→ EXERCISE GOAL:
Give back exactly the lines spanning from the one containing "## 第三阶段：弹性假设生成" to the final line of the records below, and no others.

Records contained in a dataset:
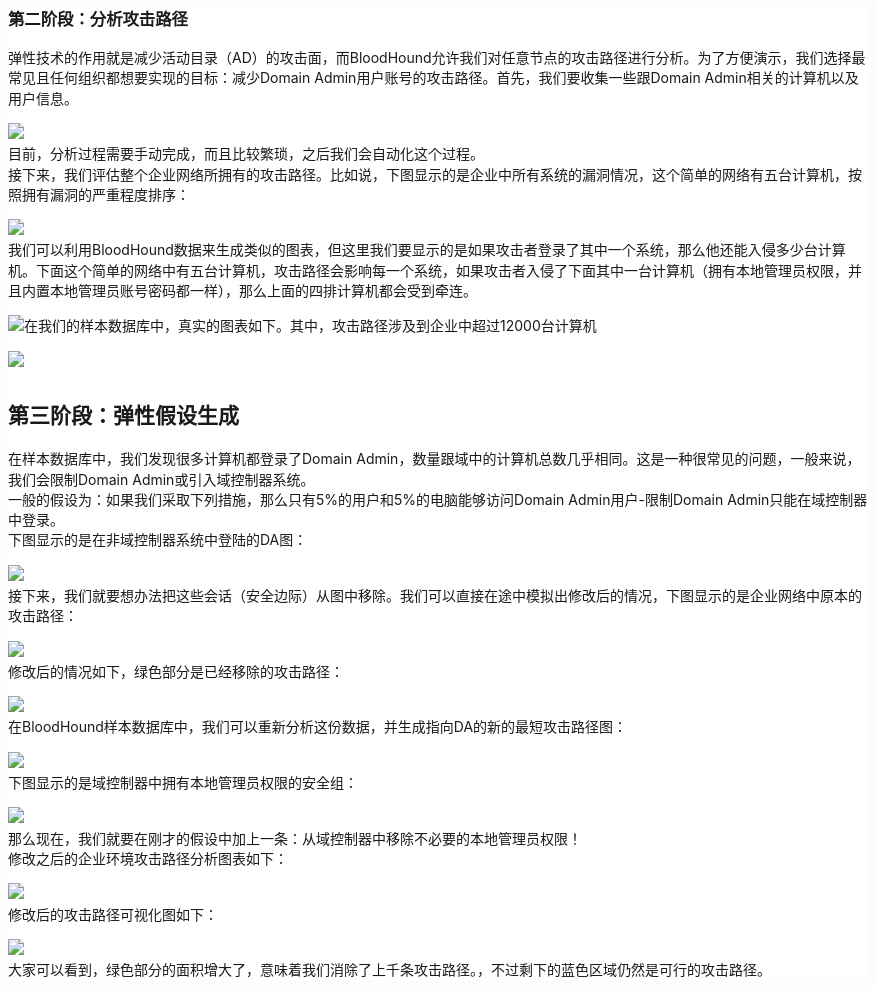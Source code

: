 
### <a class="reference-link" name="%E7%AC%AC%E4%BA%8C%E9%98%B6%E6%AE%B5%EF%BC%9A%E5%88%86%E6%9E%90%E6%94%BB%E5%87%BB%E8%B7%AF%E5%BE%84"></a>第二阶段：分析攻击路径

弹性技术的作用就是减少活动目录（AD）的攻击面，而BloodHound允许我们对任意节点的攻击路径进行分析。为了方便演示，我们选择最常见且任何组织都想要实现的目标：减少Domain Admin用户账号的攻击路径。首先，我们要收集一些跟Domain Admin相关的计算机以及用户信息。

![](https://p0.ssl.qhimg.com/t01224fff4e3308759d.png)<br>
目前，分析过程需要手动完成，而且比较繁琐，之后我们会自动化这个过程。<br>
接下来，我们评估整个企业网络所拥有的攻击路径。比如说，下图显示的是企业中所有系统的漏洞情况，这个简单的网络有五台计算机，按照拥有漏洞的严重程度排序：

![](https://p4.ssl.qhimg.com/t01b2ad566235a8dddf.png)<br>
我们可以利用BloodHound数据来生成类似的图表，但这里我们要显示的是如果攻击者登录了其中一个系统，那么他还能入侵多少台计算机。下面这个简单的网络中有五台计算机，攻击路径会影响每一个系统，如果攻击者入侵了下面其中一台计算机（拥有本地管理员权限，并且内置本地管理员账号密码都一样），那么上面的四排计算机都会受到牵连。

![](https://p2.ssl.qhimg.com/t01167ecba5c9ff8b4a.png)在我们的样本数据库中，真实的图表如下。其中，攻击路径涉及到企业中超过12000台计算机

![](https://p0.ssl.qhimg.com/t01f23a2579f7a68343.png)



## 第三阶段：弹性假设生成

在样本数据库中，我们发现很多计算机都登录了Domain Admin，数量跟域中的计算机总数几乎相同。这是一种很常见的问题，一般来说，我们会限制Domain Admin或引入域控制器系统。<br>
一般的假设为：如果我们采取下列措施，那么只有5%的用户和5%的电脑能够访问Domain Admin用户-限制Domain Admin只能在域控制器中登录。<br>
下图显示的是在非域控制器系统中登陆的DA图：

![](https://p0.ssl.qhimg.com/t0170187c313d7c48ff.png)<br>
接下来，我们就要想办法把这些会话（安全边际）从图中移除。我们可以直接在途中模拟出修改后的情况，下图显示的是企业网络中原本的攻击路径：

![](https://p2.ssl.qhimg.com/t01f23a2579f7a68343.png)<br>
修改后的情况如下，绿色部分是已经移除的攻击路径：

![](https://p4.ssl.qhimg.com/t012007a6d291b8eb4a.png)<br>
在BloodHound样本数据库中，我们可以重新分析这份数据，并生成指向DA的新的最短攻击路径图：

![](https://p2.ssl.qhimg.com/t0147800f698d9b4cd9.png)<br>
下图显示的是域控制器中拥有本地管理员权限的安全组：

![](https://p4.ssl.qhimg.com/t01e40f2307f56ea306.png)<br>
那么现在，我们就要在刚才的假设中加上一条：从域控制器中移除不必要的本地管理员权限！<br>
修改之后的企业环境攻击路径分析图表如下：

![](https://p0.ssl.qhimg.com/t010c9feaa7ee9e717e.png)<br>
修改后的攻击路径可视化图如下：

![](https://p0.ssl.qhimg.com/t01f30428c22a1eda77.png)<br>
大家可以看到，绿色部分的面积增大了，意味着我们消除了上千条攻击路径。，不过剩下的蓝色区域仍然是可行的攻击路径。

→ RESULT FOR THIS EXERCISE:
## 第三阶段：弹性假设生成

在样本数据库中，我们发现很多计算机都登录了Domain Admin，数量跟域中的计算机总数几乎相同。这是一种很常见的问题，一般来说，我们会限制Domain Admin或引入域控制器系统。<br>
一般的假设为：如果我们采取下列措施，那么只有5%的用户和5%的电脑能够访问Domain Admin用户-限制Domain Admin只能在域控制器中登录。<br>
下图显示的是在非域控制器系统中登陆的DA图：

![](https://p0.ssl.qhimg.com/t0170187c313d7c48ff.png)<br>
接下来，我们就要想办法把这些会话（安全边际）从图中移除。我们可以直接在途中模拟出修改后的情况，下图显示的是企业网络中原本的攻击路径：

![](https://p2.ssl.qhimg.com/t01f23a2579f7a68343.png)<br>
修改后的情况如下，绿色部分是已经移除的攻击路径：

![](https://p4.ssl.qhimg.com/t012007a6d291b8eb4a.png)<br>
在BloodHound样本数据库中，我们可以重新分析这份数据，并生成指向DA的新的最短攻击路径图：

![](https://p2.ssl.qhimg.com/t0147800f698d9b4cd9.png)<br>
下图显示的是域控制器中拥有本地管理员权限的安全组：

![](https://p4.ssl.qhimg.com/t01e40f2307f56ea306.png)<br>
那么现在，我们就要在刚才的假设中加上一条：从域控制器中移除不必要的本地管理员权限！<br>
修改之后的企业环境攻击路径分析图表如下：

![](https://p0.ssl.qhimg.com/t010c9feaa7ee9e717e.png)<br>
修改后的攻击路径可视化图如下：

![](https://p0.ssl.qhimg.com/t01f30428c22a1eda77.png)<br>
大家可以看到，绿色部分的面积增大了，意味着我们消除了上千条攻击路径。，不过剩下的蓝色区域仍然是可行的攻击路径。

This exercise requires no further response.